Corele Lokepic - Analyst
Okay, great, but I just, sorry, a quick question. Just we saw that some wrong news about it --. Hello?
Unidentified Company Representative
Hello.
Operator
Your next question is from the line of Rene Kleyweg of UBS.
Rene Kleyweg - Analyst
Please follow up on the previous question, in terms of what price increases or what you expect to see in terms of the domestic realized prices for the second quarter and whether the price increase is now a two stage process? And, also, just to follow-up, on the economics on the pelletizing side, as you pointed out, the economics of a pelletizing plants are not that attractive. But, there's a lot of pelletizing capacity coming on or pellet fee capacity coming on-stream. So, I was just hoping to get a better right sense of your commitments or your obligations under the agreement with NAMISA in terms of the two pelletizing plants.
Luis Fernando Martinez - Chief Commercial Officer
With just getting straight to the point, around 7.5% to 10% in the second quarter. Obviously, you have to take into account in your calculation that the distribution and building products would present something like 33% of our mix. We are not cheap and we are not talking about price increases in auto makers right now. So, basically, this is the information I have available for you.
Jaime Nicolate - CEO
Rene, this is Jaime again. In answer to your follow up on the pellet plant, for sure. The volume in the market is growing and there is no new volume of high quality iron ore in the market. More and more, the consumers will need to use pellet [feed] in order to mix this with low grade iron ore in order to produce steel in a very competitive way. The way to use pellet feed is to transform pellet feed in pellets, that's the way. The pellet can be built by the steel plant and, also, by the producer. We will use the new pellet plant, our partners they use the pellets in order to balance their mix.

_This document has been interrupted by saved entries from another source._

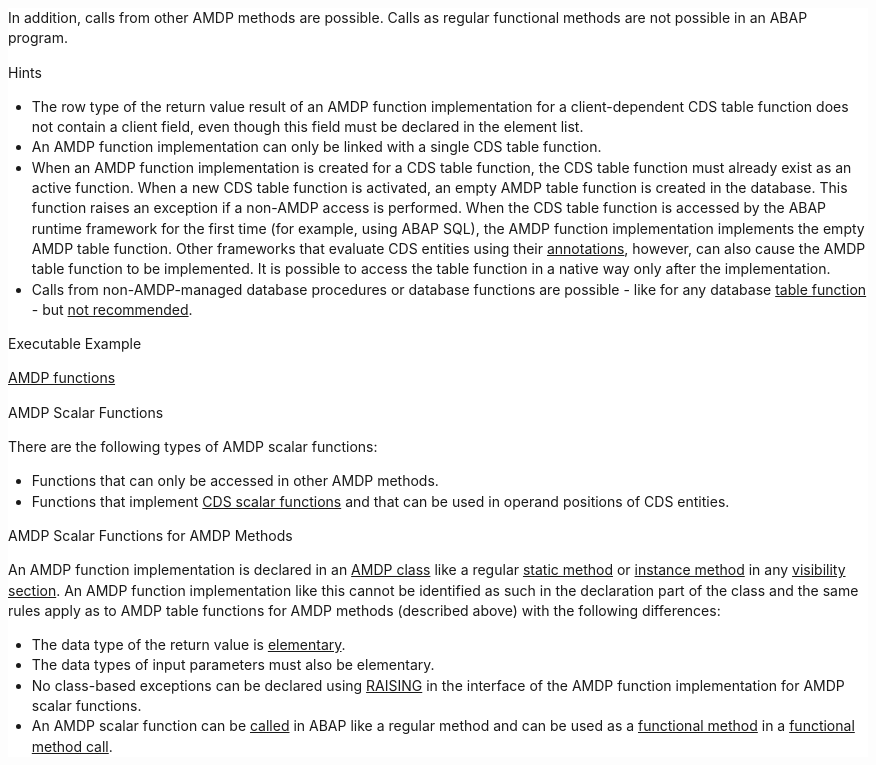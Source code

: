 In addition, calls from other AMDP methods are possible. Calls as regular functional methods are not possible in an ABAP program.

Hints

-   The row type of the return value result of an AMDP function implementation for a client-dependent CDS table function does not contain a client field, even though this field must be declared in the element list.
-   An AMDP function implementation can only be linked with a single CDS table function.
-   When an AMDP function implementation is created for a CDS table function, the CDS table function must already exist as an active function. When a new CDS table function is activated, an empty AMDP table function is created in the database. This function raises an exception if a non-AMDP access is performed. When the CDS table function is accessed by the ABAP runtime framework for the first time (for example, using ABAP SQL), the AMDP function implementation implements the empty AMDP table function. Other frameworks that evaluate CDS entities using their [annotations](https://help.sap.com/doc/abapdocu_758_index_htm/7.58/en-US/abencds_annotation_glosry.htm "Glossary Entry"), however, can also cause the AMDP table function to be implemented. It is possible to access the table function in a native way only after the implementation.
-   Calls from non-AMDP-managed database procedures or database functions are possible - like for any database [table function](https://help.sap.com/doc/abapdocu_758_index_htm/7.58/en-US/abentable_function_glosry.htm "Glossary Entry") - but [not recommended](https://help.sap.com/doc/abapdocu_758_index_htm/7.58/en-US/abendatabase_access_recomm.htm).

Executable Example

[AMDP functions](https://help.sap.com/doc/abapdocu_758_index_htm/7.58/en-US/abenamdp_functions_abexa.htm)

AMDP Scalar Functions   

There are the following types of AMDP scalar functions:

-   Functions that can only be accessed in other AMDP methods.
-   Functions that implement [CDS scalar functions](https://help.sap.com/doc/abapdocu_758_index_htm/7.58/en-US/abencds_scalar_function_glosry.htm "Glossary Entry") and that can be used in operand positions of CDS entities.

AMDP Scalar Functions for AMDP Methods   

An AMDP function implementation is declared in an [AMDP class](https://help.sap.com/doc/abapdocu_758_index_htm/7.58/en-US/abenamdp_classes.htm) like a regular [static method](https://help.sap.com/doc/abapdocu_758_index_htm/7.58/en-US/abenstatic_method_glosry.htm "Glossary Entry") or [instance method](https://help.sap.com/doc/abapdocu_758_index_htm/7.58/en-US/abeninstance_method_glosry.htm "Glossary Entry") in any [visibility section](https://help.sap.com/doc/abapdocu_758_index_htm/7.58/en-US/abenvisibility_section_glosry.htm "Glossary Entry"). An AMDP function implementation like this cannot be identified as such in the declaration part of the class and the same rules apply as to AMDP table functions for AMDP methods (described above) with the following differences:

-   The data type of the return value is [elementary](https://help.sap.com/doc/abapdocu_758_index_htm/7.58/en-US/abenelementary_data_type_glosry.htm "Glossary Entry").
-   The data types of input parameters must also be elementary.
-   No class-based exceptions can be declared using [RAISING](https://help.sap.com/doc/abapdocu_758_index_htm/7.58/en-US/abapmethods_general.htm) in the interface of the AMDP function implementation for AMDP scalar functions.
-   An AMDP scalar function can be [called](https://help.sap.com/doc/abapdocu_758_index_htm/7.58/en-US/abenmethod_calls.htm) in ABAP like a regular method and can be used as a [functional method](https://help.sap.com/doc/abapdocu_758_index_htm/7.58/en-US/abenfunctional_method_glosry.htm "Glossary Entry") in a [functional method call](https://help.sap.com/doc/abapdocu_758_index_htm/7.58/en-US/abenfunctional_method_call_glosry.htm "Glossary Entry").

But, it's difficult for the mine producers, today, to justify an extension in pellets just, consider this premium of the pellet over the single file. But, I think this will bring an opportunity to increase of the premium of pellets in the market in the future, okay. And because, if the price of pellets is not sustainable, but, as I mentioned, we are in the process of analyzing the proposal and we will build it because we believe that market for pellets will increase in the future, the premium, okay.
Rene Kleyweg - Analyst
Thanks, Jaime. I guess the question is whether the premium increases over the cost of pellet feed, right, and when pellet feed starts to trade at a discount to center feed. And that's where it becomes the miner's problem, again, as opposed to the end consumer, right?
Jaime Nicolate - CEO
Yes, again, because the reference for the premium is not the feeder find is not over the pellet find. I believe in the market for pellet finds, the markets will be strong because they need to mix high quality iron ore with the low grade iron ore. And the way to do that is using pellet feed, okay. You can add the pellet feed, blended with center finds in the feed requirements, but that it is just a small percentage. However, you can use the pellets. But, the reference in the market now for the premium is the center find.
Rene Kleyweg - Analyst
Thank you.
Operator
(Operator Instructions). There are no further questions. I would now like to turn the call back over to Mr. Paulo Penido for closing remarks. Mr. Penido, please, go ahead.
Paulo Penido
Okay, I would like to thank you all for participating in this call and, remember, that our investment relations areas is ready for any further questions for you -- from you. Thank you all.
Operator
Thank you. This concludes today's CSN First Quarter of 2011 Earnings Conference Call. You may disconnect your lines at this time.